MATERIAL FOR THIS TASK:

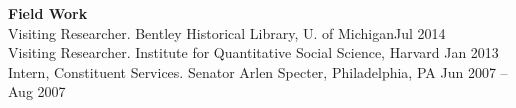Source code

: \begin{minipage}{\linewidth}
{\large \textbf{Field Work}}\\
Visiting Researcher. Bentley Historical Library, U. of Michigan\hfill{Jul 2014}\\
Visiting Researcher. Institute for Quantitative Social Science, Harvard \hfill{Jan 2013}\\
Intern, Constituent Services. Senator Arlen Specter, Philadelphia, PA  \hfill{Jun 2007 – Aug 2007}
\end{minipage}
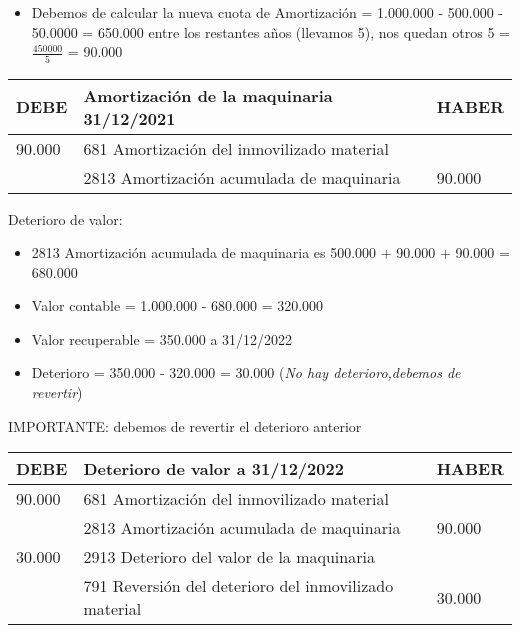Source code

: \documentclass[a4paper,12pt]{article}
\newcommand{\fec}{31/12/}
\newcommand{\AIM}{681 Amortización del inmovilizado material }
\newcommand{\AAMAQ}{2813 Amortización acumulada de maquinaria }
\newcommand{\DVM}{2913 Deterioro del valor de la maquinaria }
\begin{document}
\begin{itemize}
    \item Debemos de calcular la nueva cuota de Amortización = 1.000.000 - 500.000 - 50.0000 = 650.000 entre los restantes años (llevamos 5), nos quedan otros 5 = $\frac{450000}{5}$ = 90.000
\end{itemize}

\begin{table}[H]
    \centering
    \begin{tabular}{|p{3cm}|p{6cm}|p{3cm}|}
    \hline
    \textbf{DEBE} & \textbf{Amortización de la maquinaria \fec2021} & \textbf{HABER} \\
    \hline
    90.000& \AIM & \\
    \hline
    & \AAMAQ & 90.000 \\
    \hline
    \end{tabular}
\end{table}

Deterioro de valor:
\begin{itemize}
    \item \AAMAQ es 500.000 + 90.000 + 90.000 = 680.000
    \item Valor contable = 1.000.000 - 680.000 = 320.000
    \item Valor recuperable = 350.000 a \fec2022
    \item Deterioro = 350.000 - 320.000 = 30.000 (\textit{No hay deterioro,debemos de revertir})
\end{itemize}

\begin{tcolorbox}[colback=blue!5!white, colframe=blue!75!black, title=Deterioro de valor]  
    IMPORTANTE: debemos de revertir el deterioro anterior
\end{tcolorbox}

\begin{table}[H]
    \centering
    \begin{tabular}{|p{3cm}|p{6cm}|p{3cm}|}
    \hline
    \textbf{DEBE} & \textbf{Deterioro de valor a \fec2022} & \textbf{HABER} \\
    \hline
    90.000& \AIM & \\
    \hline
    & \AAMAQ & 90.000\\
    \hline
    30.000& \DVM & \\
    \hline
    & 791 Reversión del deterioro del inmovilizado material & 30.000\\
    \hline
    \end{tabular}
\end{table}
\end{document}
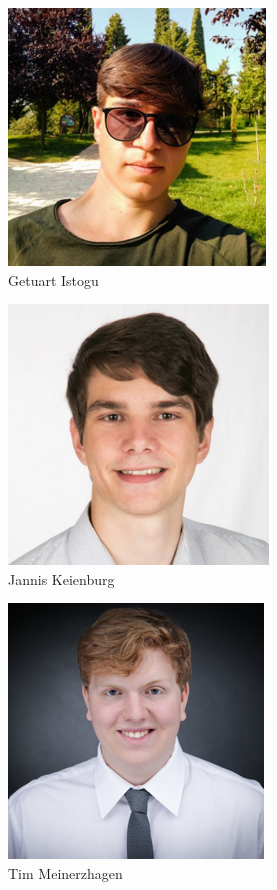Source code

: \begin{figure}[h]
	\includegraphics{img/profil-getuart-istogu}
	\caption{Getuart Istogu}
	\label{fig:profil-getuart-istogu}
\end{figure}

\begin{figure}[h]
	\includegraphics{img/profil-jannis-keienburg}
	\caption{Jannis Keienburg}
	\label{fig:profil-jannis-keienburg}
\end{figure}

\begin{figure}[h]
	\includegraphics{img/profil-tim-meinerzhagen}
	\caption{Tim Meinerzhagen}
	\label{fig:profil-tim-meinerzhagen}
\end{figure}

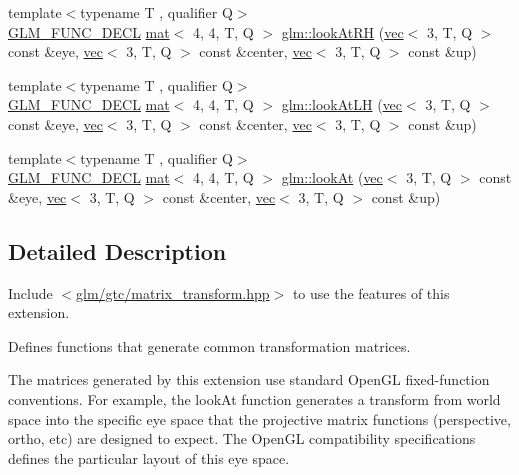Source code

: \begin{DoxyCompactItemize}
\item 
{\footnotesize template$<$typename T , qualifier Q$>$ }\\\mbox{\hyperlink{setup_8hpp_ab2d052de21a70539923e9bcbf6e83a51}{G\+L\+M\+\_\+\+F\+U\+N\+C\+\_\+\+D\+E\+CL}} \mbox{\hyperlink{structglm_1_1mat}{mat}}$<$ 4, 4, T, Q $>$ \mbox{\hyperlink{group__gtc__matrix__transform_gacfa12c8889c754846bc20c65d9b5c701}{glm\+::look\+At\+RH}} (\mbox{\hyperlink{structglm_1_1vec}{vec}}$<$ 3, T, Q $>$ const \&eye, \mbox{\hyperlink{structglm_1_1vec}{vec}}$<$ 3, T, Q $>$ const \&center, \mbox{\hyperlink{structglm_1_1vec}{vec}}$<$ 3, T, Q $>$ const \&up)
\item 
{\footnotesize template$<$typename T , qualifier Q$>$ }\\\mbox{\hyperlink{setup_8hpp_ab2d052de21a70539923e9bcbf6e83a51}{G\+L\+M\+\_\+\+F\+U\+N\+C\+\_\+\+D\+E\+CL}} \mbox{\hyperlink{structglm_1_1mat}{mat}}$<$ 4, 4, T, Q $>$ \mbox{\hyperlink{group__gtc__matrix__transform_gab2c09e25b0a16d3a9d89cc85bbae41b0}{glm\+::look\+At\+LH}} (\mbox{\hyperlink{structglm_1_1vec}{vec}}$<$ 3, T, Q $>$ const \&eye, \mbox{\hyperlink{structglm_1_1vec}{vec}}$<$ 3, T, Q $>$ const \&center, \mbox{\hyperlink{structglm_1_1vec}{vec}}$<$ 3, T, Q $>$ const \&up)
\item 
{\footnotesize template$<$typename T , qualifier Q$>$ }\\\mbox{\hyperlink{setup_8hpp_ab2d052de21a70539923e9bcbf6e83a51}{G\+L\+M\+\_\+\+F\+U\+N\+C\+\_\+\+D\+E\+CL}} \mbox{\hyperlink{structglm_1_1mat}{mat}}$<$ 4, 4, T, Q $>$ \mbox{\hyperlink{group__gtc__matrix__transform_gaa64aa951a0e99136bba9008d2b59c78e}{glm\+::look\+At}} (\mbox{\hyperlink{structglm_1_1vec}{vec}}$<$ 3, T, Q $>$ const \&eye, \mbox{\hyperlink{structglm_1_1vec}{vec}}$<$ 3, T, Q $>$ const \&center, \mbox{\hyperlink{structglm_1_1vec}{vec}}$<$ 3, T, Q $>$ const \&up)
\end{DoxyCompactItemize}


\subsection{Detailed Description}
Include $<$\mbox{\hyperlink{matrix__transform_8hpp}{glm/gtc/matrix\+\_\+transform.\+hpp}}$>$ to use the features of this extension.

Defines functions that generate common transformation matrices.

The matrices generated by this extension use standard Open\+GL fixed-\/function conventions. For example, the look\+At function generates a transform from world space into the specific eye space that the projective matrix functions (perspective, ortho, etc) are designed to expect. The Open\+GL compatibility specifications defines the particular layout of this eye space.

WORK TO BE COMPLETED:
Output each entry above word for word. The pictures stay out.

RESPONSE TO THE EXERCISE:
Source code

: \begin{minipage}{\linewidth}
{\large \textbf{Field Work}}\\
Visiting Researcher. Bentley Historical Library, U. of Michigan\hfill{Jul 2014}\\
Visiting Researcher. Institute for Quantitative Social Science, Harvard \hfill{Jan 2013}\\
Intern, Constituent Services. Senator Arlen Specter, Philadelphia, PA  \hfill{Jun 2007 – Aug 2007}
\end{minipage}
Source code

: \documentclass[a4paper,12pt]{article}
\newcommand{\fec}{31/12/}
\newcommand{\AIM}{681 Amortización del inmovilizado material }
\newcommand{\AAMAQ}{2813 Amortización acumulada de maquinaria }
\newcommand{\DVM}{2913 Deterioro del valor de la maquinaria }
\begin{document}
\begin{itemize}
    \item Debemos de calcular la nueva cuota de Amortización = 1.000.000 - 500.000 - 50.0000 = 650.000 entre los restantes años (llevamos 5), nos quedan otros 5 = $\frac{450000}{5}$ = 90.000
\end{itemize}

\begin{table}[H]
    \centering
    \begin{tabular}{|p{3cm}|p{6cm}|p{3cm}|}
    \hline
    \textbf{DEBE} & \textbf{Amortización de la maquinaria \fec2021} & \textbf{HABER} \\
    \hline
    90.000& \AIM & \\
    \hline
    & \AAMAQ & 90.000 \\
    \hline
    \end{tabular}
\end{table}

Deterioro de valor:
\begin{itemize}
    \item \AAMAQ es 500.000 + 90.000 + 90.000 = 680.000
    \item Valor contable = 1.000.000 - 680.000 = 320.000
    \item Valor recuperable = 350.000 a \fec2022
    \item Deterioro = 350.000 - 320.000 = 30.000 (\textit{No hay deterioro,debemos de revertir})
\end{itemize}

\begin{tcolorbox}[colback=blue!5!white, colframe=blue!75!black, title=Deterioro de valor]  
    IMPORTANTE: debemos de revertir el deterioro anterior
\end{tcolorbox}

\begin{table}[H]
    \centering
    \begin{tabular}{|p{3cm}|p{6cm}|p{3cm}|}
    \hline
    \textbf{DEBE} & \textbf{Deterioro de valor a \fec2022} & \textbf{HABER} \\
    \hline
    90.000& \AIM & \\
    \hline
    & \AAMAQ & 90.000\\
    \hline
    30.000& \DVM & \\
    \hline
    & 791 Reversión del deterioro del inmovilizado material & 30.000\\
    \hline
    \end{tabular}
\end{table}
\end{document}
Source code

: \begin{figure}[h]
	\includegraphics{img/profil-getuart-istogu}
	\caption{Getuart Istogu}
	\label{fig:profil-getuart-istogu}
\end{figure}

\begin{figure}[h]
	\includegraphics{img/profil-jannis-keienburg}
	\caption{Jannis Keienburg}
	\label{fig:profil-jannis-keienburg}
\end{figure}

\begin{figure}[h]
	\includegraphics{img/profil-tim-meinerzhagen}
	\caption{Tim Meinerzhagen}
	\label{fig:profil-tim-meinerzhagen}
\end{figure}

Source code

: \begin{DoxyCompactItemize}
\item 
{\footnotesize template$<$typename T , qualifier Q$>$ }\\\mbox{\hyperlink{setup_8hpp_ab2d052de21a70539923e9bcbf6e83a51}{G\+L\+M\+\_\+\+F\+U\+N\+C\+\_\+\+D\+E\+CL}} \mbox{\hyperlink{structglm_1_1mat}{mat}}$<$ 4, 4, T, Q $>$ \mbox{\hyperlink{group__gtc__matrix__transform_gacfa12c8889c754846bc20c65d9b5c701}{glm\+::look\+At\+RH}} (\mbox{\hyperlink{structglm_1_1vec}{vec}}$<$ 3, T, Q $>$ const \&eye, \mbox{\hyperlink{structglm_1_1vec}{vec}}$<$ 3, T, Q $>$ const \&center, \mbox{\hyperlink{structglm_1_1vec}{vec}}$<$ 3, T, Q $>$ const \&up)
\item 
{\footnotesize template$<$typename T , qualifier Q$>$ }\\\mbox{\hyperlink{setup_8hpp_ab2d052de21a70539923e9bcbf6e83a51}{G\+L\+M\+\_\+\+F\+U\+N\+C\+\_\+\+D\+E\+CL}} \mbox{\hyperlink{structglm_1_1mat}{mat}}$<$ 4, 4, T, Q $>$ \mbox{\hyperlink{group__gtc__matrix__transform_gab2c09e25b0a16d3a9d89cc85bbae41b0}{glm\+::look\+At\+LH}} (\mbox{\hyperlink{structglm_1_1vec}{vec}}$<$ 3, T, Q $>$ const \&eye, \mbox{\hyperlink{structglm_1_1vec}{vec}}$<$ 3, T, Q $>$ const \&center, \mbox{\hyperlink{structglm_1_1vec}{vec}}$<$ 3, T, Q $>$ const \&up)
\item 
{\footnotesize template$<$typename T , qualifier Q$>$ }\\\mbox{\hyperlink{setup_8hpp_ab2d052de21a70539923e9bcbf6e83a51}{G\+L\+M\+\_\+\+F\+U\+N\+C\+\_\+\+D\+E\+CL}} \mbox{\hyperlink{structglm_1_1mat}{mat}}$<$ 4, 4, T, Q $>$ \mbox{\hyperlink{group__gtc__matrix__transform_gaa64aa951a0e99136bba9008d2b59c78e}{glm\+::look\+At}} (\mbox{\hyperlink{structglm_1_1vec}{vec}}$<$ 3, T, Q $>$ const \&eye, \mbox{\hyperlink{structglm_1_1vec}{vec}}$<$ 3, T, Q $>$ const \&center, \mbox{\hyperlink{structglm_1_1vec}{vec}}$<$ 3, T, Q $>$ const \&up)
\end{DoxyCompactItemize}


\subsection{Detailed Description}
Include $<$\mbox{\hyperlink{matrix__transform_8hpp}{glm/gtc/matrix\+\_\+transform.\+hpp}}$>$ to use the features of this extension.

Defines functions that generate common transformation matrices.

The matrices generated by this extension use standard Open\+GL fixed-\/function conventions. For example, the look\+At function generates a transform from world space into the specific eye space that the projective matrix functions (perspective, ortho, etc) are designed to expect. The Open\+GL compatibility specifications defines the particular layout of this eye space.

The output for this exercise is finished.